As for Daffy’s behavior in the tent with Little Beaver, he seemed to enjoy sitting on that doorknob post in “The Henpecked Duck,” so maybe this just an experimental phase he was going through in the early 1940s (or, based on “Draftee Daffy”, he may have been using it as a way to stay out of the military during World War II…)
KVOS in Bellingham had at least two hours of cartoons every weekday, an hour in the morning and an hour in the afternoon. They did it for years. Mostly Warners and Popeye but other stuff got tossed in as time went on.
Jeff Lenburg wrote Hilberman worked with Tashlin when Tashlin replaced McCabe. That may partly explain some of the stylised stuff in the early Tashlins, though I get the feeling Tashlin was pretty specific about the look of his cartoons.
“Have there been any Norm McCabe LT cartoons released on the LTGC sets?”
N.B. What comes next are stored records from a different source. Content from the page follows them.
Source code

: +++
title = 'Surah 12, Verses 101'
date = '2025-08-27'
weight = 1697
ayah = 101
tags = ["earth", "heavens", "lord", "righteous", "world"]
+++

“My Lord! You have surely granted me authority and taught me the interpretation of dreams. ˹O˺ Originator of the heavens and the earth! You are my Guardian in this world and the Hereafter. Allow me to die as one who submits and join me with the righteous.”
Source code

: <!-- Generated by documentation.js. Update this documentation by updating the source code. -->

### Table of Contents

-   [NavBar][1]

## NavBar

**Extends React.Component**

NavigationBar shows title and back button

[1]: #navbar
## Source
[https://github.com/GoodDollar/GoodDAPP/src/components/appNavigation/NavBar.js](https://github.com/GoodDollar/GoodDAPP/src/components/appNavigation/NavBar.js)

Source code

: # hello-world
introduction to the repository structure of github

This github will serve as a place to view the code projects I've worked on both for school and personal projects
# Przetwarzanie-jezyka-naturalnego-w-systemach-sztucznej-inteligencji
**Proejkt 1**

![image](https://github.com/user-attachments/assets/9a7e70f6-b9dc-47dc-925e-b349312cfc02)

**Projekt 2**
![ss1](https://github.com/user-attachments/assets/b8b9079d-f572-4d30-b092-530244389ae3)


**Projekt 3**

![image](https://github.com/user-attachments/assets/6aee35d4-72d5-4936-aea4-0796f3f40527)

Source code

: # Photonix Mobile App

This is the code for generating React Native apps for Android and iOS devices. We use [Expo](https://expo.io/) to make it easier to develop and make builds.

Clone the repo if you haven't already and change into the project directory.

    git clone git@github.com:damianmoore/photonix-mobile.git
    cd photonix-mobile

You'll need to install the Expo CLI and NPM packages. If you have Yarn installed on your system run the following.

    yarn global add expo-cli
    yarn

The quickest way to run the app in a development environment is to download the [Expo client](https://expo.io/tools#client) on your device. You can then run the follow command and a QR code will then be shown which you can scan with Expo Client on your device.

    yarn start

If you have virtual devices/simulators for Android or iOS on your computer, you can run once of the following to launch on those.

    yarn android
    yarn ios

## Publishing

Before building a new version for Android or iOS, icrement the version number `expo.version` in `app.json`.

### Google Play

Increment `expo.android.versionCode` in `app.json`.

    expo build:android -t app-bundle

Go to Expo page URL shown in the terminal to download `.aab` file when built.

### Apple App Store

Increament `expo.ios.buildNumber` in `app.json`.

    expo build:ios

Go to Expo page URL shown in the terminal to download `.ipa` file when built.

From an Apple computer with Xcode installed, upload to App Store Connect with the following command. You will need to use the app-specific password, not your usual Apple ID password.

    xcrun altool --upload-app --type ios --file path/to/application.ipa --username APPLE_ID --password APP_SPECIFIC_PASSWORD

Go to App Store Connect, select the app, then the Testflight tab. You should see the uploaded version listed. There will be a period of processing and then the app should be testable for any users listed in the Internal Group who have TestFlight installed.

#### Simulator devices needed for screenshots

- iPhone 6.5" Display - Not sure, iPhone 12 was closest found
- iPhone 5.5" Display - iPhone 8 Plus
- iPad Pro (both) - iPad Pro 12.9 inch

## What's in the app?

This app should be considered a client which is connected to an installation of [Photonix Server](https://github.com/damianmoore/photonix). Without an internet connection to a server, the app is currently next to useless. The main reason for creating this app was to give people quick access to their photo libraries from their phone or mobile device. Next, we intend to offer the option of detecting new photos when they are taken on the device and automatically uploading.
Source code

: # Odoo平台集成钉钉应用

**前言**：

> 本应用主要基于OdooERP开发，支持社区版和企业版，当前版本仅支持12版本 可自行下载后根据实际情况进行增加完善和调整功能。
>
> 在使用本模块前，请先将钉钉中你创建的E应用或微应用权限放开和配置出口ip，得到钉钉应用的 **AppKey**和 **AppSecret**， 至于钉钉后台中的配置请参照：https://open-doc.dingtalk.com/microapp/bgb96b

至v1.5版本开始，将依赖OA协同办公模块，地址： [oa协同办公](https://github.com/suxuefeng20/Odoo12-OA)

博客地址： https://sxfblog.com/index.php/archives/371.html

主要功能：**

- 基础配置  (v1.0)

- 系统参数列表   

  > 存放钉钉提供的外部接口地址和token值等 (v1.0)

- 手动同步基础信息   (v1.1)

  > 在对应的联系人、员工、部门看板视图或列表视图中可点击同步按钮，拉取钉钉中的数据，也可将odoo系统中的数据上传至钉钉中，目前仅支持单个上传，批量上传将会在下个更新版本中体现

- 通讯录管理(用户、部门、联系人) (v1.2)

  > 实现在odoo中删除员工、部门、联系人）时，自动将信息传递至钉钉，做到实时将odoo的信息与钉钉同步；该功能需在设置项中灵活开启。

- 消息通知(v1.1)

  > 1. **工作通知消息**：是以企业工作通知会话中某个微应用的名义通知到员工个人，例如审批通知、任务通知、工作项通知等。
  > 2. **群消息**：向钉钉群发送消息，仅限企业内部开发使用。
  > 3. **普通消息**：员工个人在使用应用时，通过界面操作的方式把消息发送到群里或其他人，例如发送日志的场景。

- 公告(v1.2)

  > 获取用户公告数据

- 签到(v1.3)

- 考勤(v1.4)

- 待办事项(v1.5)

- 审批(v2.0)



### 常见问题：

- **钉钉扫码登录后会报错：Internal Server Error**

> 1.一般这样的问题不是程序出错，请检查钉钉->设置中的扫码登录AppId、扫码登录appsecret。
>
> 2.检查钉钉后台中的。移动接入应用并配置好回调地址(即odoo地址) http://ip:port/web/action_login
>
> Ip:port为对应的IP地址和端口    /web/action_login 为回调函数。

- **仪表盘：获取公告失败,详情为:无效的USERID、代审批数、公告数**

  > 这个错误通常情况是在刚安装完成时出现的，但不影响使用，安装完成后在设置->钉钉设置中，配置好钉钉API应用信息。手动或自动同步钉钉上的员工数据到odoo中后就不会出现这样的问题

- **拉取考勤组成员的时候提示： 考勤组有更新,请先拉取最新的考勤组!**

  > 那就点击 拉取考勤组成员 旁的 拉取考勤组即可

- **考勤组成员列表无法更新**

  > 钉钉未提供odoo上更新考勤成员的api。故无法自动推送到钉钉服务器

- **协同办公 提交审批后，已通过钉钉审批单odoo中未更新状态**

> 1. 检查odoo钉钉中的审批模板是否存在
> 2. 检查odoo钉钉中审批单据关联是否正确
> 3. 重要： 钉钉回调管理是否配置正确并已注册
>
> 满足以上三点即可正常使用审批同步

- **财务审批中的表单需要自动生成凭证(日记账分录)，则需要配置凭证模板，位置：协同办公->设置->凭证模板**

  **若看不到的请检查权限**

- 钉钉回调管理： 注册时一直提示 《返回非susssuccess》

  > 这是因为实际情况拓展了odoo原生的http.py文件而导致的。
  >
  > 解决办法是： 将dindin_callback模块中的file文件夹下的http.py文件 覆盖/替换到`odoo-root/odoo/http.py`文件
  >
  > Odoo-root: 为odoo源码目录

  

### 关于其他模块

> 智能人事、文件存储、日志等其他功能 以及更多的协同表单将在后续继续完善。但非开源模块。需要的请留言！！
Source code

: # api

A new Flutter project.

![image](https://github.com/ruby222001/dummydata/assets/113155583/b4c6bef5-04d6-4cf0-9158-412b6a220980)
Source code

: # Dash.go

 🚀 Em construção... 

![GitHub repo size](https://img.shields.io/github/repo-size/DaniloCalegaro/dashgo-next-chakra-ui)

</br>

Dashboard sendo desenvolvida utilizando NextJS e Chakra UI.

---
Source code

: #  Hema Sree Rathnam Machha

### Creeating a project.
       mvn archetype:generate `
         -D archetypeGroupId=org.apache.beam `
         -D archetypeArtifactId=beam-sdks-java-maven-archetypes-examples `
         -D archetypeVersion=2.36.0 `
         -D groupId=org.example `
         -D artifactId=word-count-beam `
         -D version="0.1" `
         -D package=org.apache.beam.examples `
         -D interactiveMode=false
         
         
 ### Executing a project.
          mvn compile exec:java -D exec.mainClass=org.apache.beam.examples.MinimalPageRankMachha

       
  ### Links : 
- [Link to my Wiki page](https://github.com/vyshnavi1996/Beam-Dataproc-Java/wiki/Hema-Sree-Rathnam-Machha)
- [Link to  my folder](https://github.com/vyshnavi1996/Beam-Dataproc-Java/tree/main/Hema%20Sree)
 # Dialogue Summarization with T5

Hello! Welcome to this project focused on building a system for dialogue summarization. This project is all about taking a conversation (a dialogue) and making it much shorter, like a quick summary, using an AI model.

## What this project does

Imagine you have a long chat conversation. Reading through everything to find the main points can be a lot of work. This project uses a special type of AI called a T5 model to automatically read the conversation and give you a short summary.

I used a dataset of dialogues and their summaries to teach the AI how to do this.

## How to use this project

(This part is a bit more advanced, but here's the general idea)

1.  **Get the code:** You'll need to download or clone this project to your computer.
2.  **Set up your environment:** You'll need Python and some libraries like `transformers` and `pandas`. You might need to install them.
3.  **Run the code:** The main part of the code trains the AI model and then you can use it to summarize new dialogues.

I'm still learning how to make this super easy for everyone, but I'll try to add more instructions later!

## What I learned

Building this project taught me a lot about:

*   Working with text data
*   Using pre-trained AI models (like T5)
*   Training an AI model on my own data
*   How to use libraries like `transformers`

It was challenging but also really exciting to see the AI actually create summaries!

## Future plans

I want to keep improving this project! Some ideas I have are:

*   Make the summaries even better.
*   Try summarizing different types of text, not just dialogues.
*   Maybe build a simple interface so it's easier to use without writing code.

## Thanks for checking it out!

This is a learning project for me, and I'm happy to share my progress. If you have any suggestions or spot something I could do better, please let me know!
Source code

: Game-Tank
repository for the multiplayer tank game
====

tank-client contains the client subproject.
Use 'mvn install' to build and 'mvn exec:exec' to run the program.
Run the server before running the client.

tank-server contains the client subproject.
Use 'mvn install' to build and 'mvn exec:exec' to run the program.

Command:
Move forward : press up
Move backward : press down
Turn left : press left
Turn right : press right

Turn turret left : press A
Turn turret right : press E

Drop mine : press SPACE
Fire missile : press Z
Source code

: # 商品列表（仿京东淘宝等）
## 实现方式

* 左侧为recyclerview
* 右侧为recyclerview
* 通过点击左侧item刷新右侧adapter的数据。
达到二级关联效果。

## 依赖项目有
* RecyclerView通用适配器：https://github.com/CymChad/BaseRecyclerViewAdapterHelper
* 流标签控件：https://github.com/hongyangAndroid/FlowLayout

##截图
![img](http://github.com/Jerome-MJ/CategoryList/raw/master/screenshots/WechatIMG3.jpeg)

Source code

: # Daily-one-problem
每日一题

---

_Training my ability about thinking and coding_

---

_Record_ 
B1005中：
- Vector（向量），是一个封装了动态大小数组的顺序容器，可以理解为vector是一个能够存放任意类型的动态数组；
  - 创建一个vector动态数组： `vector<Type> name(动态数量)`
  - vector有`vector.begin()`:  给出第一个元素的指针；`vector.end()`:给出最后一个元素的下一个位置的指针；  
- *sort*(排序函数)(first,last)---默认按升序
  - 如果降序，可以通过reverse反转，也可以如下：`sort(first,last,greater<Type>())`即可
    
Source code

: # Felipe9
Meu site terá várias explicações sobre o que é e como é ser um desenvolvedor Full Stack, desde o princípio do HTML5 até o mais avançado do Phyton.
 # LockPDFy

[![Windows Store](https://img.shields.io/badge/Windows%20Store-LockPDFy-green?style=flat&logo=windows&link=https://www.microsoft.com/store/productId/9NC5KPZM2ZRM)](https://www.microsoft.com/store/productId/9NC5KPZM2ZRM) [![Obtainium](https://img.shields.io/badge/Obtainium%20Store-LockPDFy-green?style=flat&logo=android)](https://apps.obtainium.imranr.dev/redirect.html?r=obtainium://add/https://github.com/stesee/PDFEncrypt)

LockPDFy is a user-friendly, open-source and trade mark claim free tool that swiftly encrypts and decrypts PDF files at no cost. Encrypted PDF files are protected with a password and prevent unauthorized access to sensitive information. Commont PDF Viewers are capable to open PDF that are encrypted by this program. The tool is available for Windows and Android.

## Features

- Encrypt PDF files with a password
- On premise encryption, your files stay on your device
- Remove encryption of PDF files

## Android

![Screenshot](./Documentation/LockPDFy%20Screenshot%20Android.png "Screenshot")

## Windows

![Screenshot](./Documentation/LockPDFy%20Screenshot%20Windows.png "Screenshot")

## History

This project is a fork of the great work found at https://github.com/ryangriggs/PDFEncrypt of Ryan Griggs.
A few. All were released on Golden Collection 6:
-Confusions of a Nutzy Spy (bonus cartoon)
-Ducktators, The
-Hop and Go (bonus cartoon)
I’m hoping we eventually get “Daffy’s Southern Exposure” on DVD. I mean, besides on “Cartoon Explosion”.
If had to guess (and I hate doing this, because it’ll end up on Wikipedia as a fact)
Please. That’s the best part about Wikipedia.
I have nothing of substance to add to this issue, but I suddenly realized it’s been decades since I’ve seen that awful Sunset Productions “logo” on cartoons. Ironically, it was so bad I will never forget it.
Ducktators has always been a favorite…
“oooh, mama! Vas ist Los? Iz it a Dark Horse?”
“Du bist nicht -you dopes! … in allah Europa…” etc. etc.